Minhas noites, entretanto, passaram a ser cada vez mais quentes e já não havia mais censura para o meu desejo, que assumia proporções nunca dantes atingidas. Eu me deixava levar pela sensualidade impudente de uma personagem que tomava cada vez mais tempo e espaço dentro da minha vida. Algumas vezes, nem me preocupava em alimentar-me direito, pela urgência que sentia em buscar aquele prazer libertino. Estava, irremediável e decididamente, viciado….
Certo dia, como passara a ser rotina aos funcionários de mais de quarenta anos de idade, fui chamado ao consultório do médico que atendia a empresa. Eu sabia que aquele tipo de consultas não levava à muita coisa, pelo tipo de Plano de Saúde que tinha. Fui tranquilo ao apontamento marcado para o final do expediente. Ao chamar-me, o médico levantou uma sobrancelha, como quem desconfia de algo. Não me intimidei e entrei no consultório, respondi às perguntas regulares, sobrevivi bem aos exames habituais e saí com uma lista de outros a fazer, para apresentar os resultados uma semana depois.
Passado aquele tempo e já com os papéis em mãos, voltei a sentar-me em frente ao homem vestido de branco, que trazia um auscultador sempre pendurado no pescoço, como se fosse uma medalha de honra ao mérito. Ele examinou cuidadosamente os documentos mais que uma vez. Levantando o sobrolho - um tique que eu aprendera a perceber, como sinal de desaprovação - ele pigarreou e disse-me que, sinceramente, esperava um resultado diferente.
- Diferente em quê?
Minha pergunta fora ingénua. Ele deu um longo suspiro.
- Esse seu aspecto físico actual pareceu-me esconder um grave problema a nível glandular ou algo como diabetes, mas os resultados estão perfeitamente normais. Eu estou preocupado…
- Não percebi por que, doutor…
- O senhor está muito magro e pálido. Parece-me bastante adoentado. Vou solicitar uma bateria mais completa…
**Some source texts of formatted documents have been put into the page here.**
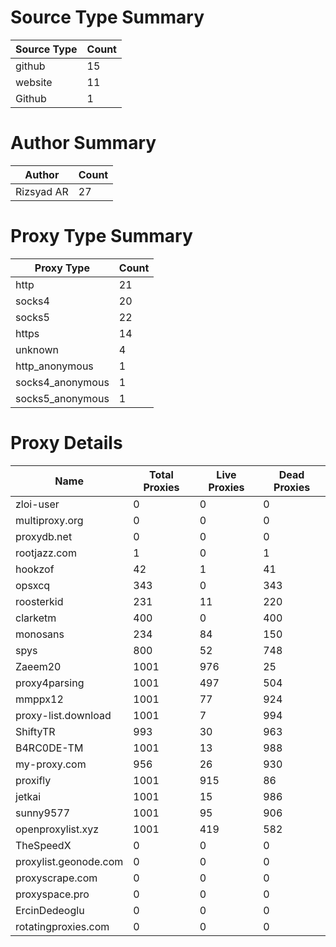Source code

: # Source Type Summary

| Source Type | Count |
|-------------|-------|
| github | 15 |
| website | 11 |
| Github | 1 |


# Author Summary

| Author | Count |
|--------|-------|
| Rizsyad AR | 27 |


# Proxy Type Summary

| Proxy Type | Count |
|------------|-------|
| http | 21 |
| socks4 | 20 |
| socks5 | 22 |
| https | 14 |
| unknown | 4 |
| http_anonymous | 1 |
| socks4_anonymous | 1 |
| socks5_anonymous | 1 |


# Proxy Details

| Name | Total Proxies | Live Proxies | Dead Proxies |
|------|---------------|--------------|---------------|
| zloi-user | 0 | 0 | 0 |
| multiproxy.org | 0 | 0 | 0 |
| proxydb.net | 0 | 0 | 0 |
| rootjazz.com | 1 | 0 | 1 |
| hookzof | 42 | 1 | 41 |
| opsxcq | 343 | 0 | 343 |
| roosterkid | 231 | 11 | 220 |
| clarketm | 400 | 0 | 400 |
| monosans | 234 | 84 | 150 |
| spys | 800 | 52 | 748 |
| Zaeem20 | 1001 | 976 | 25 |
| proxy4parsing | 1001 | 497 | 504 |
| mmppx12 | 1001 | 77 | 924 |
| proxy-list.download | 1001 | 7 | 994 |
| ShiftyTR | 993 | 30 | 963 |
| B4RC0DE-TM | 1001 | 13 | 988 |
| my-proxy.com | 956 | 26 | 930 |
| proxifly | 1001 | 915 | 86 |
| jetkai | 1001 | 15 | 986 |
| sunny9577 | 1001 | 95 | 906 |
| openproxylist.xyz | 1001 | 419 | 582 |
| TheSpeedX | 0 | 0 | 0 |
| proxylist.geonode.com | 0 | 0 | 0 |
| proxyscrape.com | 0 | 0 | 0 |
| proxyspace.pro | 0 | 0 | 0 |
| ErcinDedeoglu | 0 | 0 | 0 |
| rotatingproxies.com | 0 | 0 | 0 |
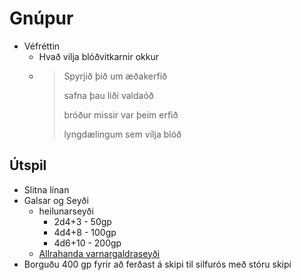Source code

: # Gnúpur

- Véfréttin
  - Hvað vilja blóðvitkarnir okkur
  - > Spyrjið þið um æðakerfið
    > 
    > safna þau liði valdaóð
    > 
    > bróður missir var þeim erfið 
    > 
    > lyngdælingum sem vilja blóð
    
## Útspil
- Slitna línan
- Galsar og Seyði 
  - heilunarseyði
    - 2d4+3 - 50gp
    - 4d4+8 - 100gp
    - 4d6+10 - 200gp
  - [Allrahanda varnargaldraseyði](
    https://www.dndbeyond.com/magic-items/5358-potion-of-invulnerability)
- Borguðu 400 gp fyrir að ferðast á skipi til silfurós með stóru skipi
Eu não o deixei acabar a frase. As suspeitas eram absurdas e somente eu sabia a verdadeira razão. Até então eu não havia me dado conta do que o médico chamara-me à atenção. Muito pálido e magro… logo eu, que sempre fui tão saudável... Do que ele suspeitava, afinal?
- Eu nunca estive melhor! Sinto-me rejuvenescido e bastante activo fisicamente. Nem me questione como me sinto sexualmente, doutor… Nunca estive melhor!
Ele olhou-me meio incrédulo. Acomodando-se melhor na cadeira, colocou as mãos cruzadas sobre a mesa e falou baixo, mas firmemente.
- Não é o que me parece, nem o que seu chefe me disse. O seu trabalho está aquém do esperado e sua apatia cada vez maior. Foi o que me foi pedido que verificasse, pelo menos a nível físico. Se não há um problema físico, existe algo que o incomoda psicologicamente?
E agora? Digo algo... ou mantenho a farsa? Se disser a verdade, ele vai mandar-me ao manicómio, com toda a certeza…
- É somente uma fase, doutor. O stress do trabalho tem-me afectado… e o calor não ajuda, tampouco.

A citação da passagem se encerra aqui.